[Start of section]
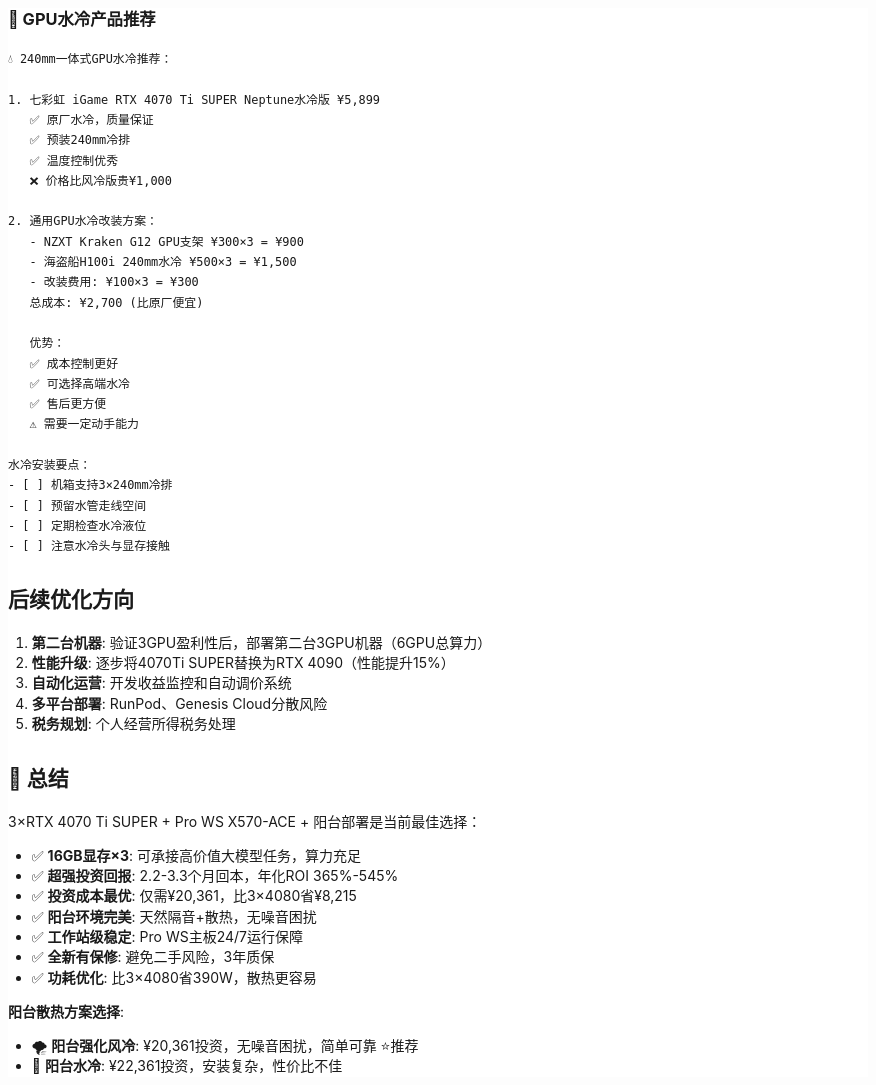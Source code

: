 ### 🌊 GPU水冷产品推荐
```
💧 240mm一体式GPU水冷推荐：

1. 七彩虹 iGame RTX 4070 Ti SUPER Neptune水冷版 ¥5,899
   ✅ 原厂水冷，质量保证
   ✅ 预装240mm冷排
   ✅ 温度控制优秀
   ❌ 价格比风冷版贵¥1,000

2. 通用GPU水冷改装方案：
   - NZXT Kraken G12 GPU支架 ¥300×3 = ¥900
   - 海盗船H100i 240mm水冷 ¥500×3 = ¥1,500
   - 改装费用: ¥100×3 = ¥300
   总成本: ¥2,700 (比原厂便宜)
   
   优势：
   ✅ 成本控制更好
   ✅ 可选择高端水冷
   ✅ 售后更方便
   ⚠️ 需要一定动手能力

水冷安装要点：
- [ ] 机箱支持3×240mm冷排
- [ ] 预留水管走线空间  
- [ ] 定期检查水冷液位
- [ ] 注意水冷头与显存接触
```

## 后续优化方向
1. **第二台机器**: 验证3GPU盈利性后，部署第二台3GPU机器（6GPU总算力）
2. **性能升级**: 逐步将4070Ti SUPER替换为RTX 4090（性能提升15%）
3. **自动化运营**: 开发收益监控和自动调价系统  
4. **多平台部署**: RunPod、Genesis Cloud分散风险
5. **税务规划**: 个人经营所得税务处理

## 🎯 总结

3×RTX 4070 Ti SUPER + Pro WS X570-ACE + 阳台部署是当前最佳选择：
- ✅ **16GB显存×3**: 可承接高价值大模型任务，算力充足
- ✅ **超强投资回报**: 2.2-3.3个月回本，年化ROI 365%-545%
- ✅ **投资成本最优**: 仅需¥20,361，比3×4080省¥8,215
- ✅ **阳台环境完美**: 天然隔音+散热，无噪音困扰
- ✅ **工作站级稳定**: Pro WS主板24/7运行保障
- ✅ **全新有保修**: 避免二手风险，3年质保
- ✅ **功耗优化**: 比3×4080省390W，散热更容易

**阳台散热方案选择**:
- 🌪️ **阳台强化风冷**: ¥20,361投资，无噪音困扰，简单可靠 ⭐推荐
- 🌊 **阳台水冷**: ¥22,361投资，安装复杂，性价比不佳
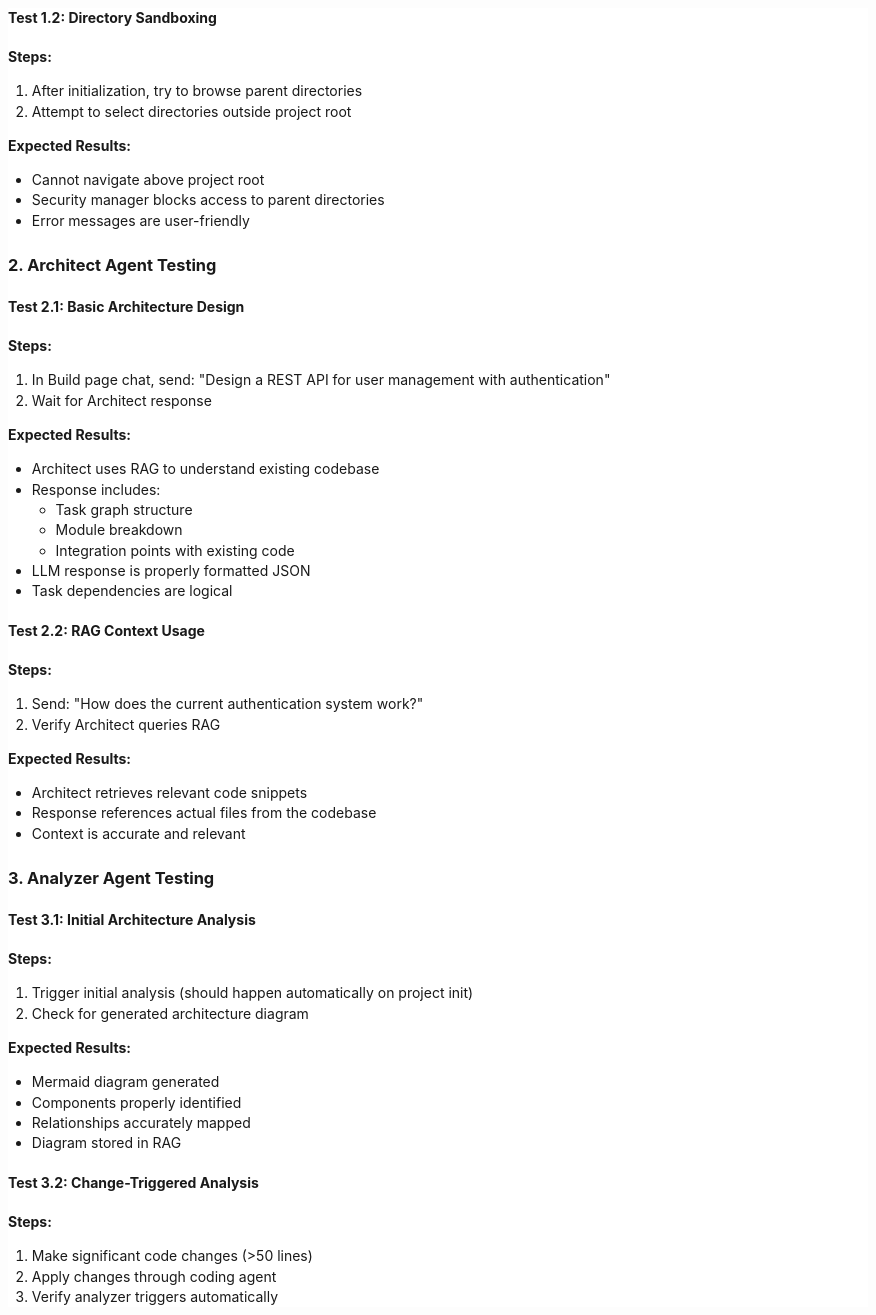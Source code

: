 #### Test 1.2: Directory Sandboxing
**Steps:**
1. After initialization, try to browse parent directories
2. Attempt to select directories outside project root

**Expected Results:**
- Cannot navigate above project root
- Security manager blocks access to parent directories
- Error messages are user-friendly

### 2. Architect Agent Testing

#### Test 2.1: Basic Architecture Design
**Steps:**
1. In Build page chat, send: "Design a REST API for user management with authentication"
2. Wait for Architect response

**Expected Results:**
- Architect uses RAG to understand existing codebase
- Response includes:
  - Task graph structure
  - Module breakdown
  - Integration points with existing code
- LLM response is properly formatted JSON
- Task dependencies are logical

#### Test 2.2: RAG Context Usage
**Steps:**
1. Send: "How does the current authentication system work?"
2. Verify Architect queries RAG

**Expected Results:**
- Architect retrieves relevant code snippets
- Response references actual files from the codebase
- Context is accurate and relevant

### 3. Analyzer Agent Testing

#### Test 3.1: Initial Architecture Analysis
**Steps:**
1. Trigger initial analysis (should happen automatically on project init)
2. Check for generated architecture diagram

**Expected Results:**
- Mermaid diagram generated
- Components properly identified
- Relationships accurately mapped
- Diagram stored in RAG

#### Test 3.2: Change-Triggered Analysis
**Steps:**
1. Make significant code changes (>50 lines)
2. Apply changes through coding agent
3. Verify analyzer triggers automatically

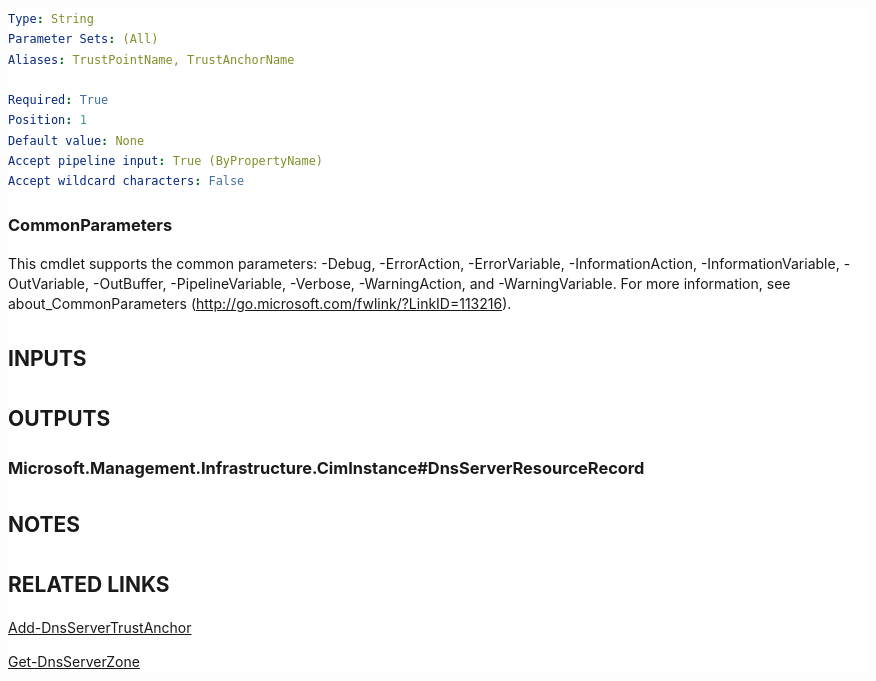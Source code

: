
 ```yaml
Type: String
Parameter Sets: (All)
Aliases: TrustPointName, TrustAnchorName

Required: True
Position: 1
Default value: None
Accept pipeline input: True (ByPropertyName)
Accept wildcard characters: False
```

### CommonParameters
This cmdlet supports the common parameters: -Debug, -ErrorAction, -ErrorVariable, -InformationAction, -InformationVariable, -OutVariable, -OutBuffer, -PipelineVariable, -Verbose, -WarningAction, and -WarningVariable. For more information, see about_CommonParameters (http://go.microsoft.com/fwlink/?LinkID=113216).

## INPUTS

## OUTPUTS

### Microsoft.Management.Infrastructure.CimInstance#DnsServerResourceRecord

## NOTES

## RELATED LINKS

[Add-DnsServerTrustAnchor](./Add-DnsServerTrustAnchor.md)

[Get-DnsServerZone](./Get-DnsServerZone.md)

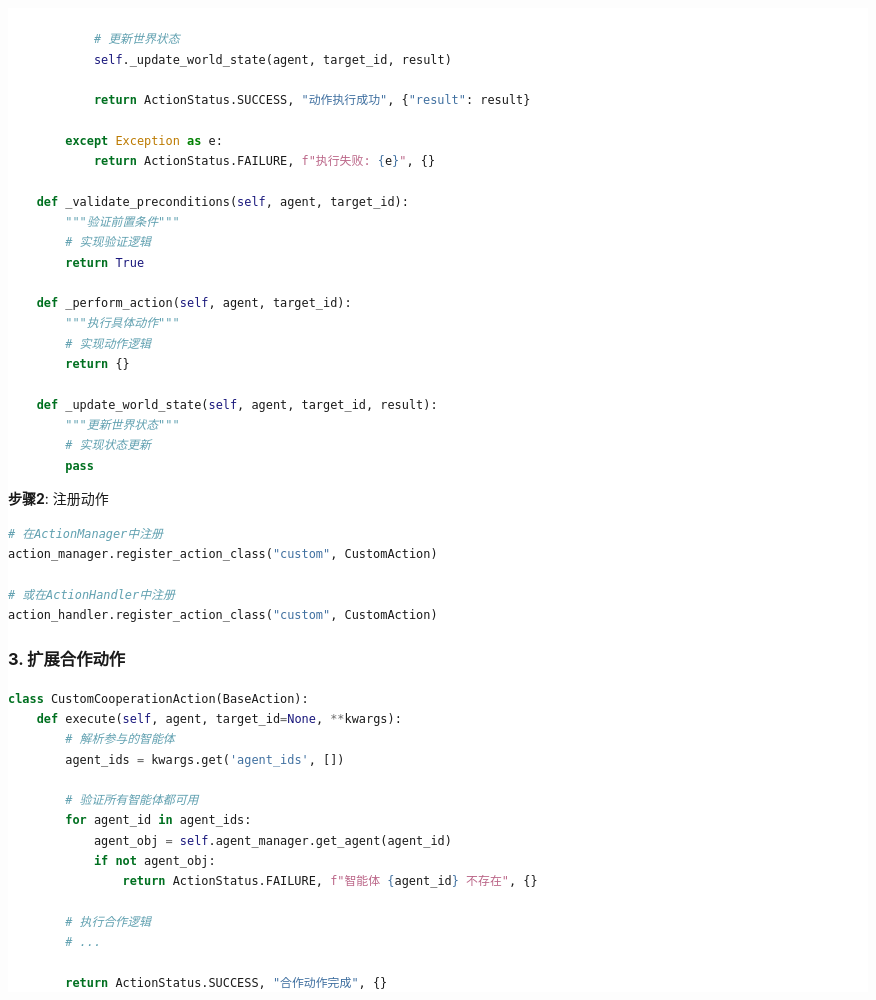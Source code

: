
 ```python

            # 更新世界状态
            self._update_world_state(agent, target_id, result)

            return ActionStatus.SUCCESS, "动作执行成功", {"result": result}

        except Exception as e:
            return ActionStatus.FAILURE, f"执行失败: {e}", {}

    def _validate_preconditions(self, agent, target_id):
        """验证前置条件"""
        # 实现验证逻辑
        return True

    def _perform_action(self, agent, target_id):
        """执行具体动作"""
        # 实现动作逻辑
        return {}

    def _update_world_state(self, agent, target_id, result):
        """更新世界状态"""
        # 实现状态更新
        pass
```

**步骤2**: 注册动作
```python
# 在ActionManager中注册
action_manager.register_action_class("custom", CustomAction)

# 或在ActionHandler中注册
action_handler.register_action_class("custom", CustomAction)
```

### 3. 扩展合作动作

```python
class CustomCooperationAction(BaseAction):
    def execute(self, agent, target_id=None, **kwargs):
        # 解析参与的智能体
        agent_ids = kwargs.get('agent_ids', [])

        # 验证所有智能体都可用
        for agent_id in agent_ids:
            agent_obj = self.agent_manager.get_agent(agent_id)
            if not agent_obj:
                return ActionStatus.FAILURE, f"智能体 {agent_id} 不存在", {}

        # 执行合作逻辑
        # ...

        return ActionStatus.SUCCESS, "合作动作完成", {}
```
[End of section]
» WORK REQUEST: Count up the lines of the listing where "project" occurs, and answer with that number only.

» SOLUTION TO THE PROBLEM: 3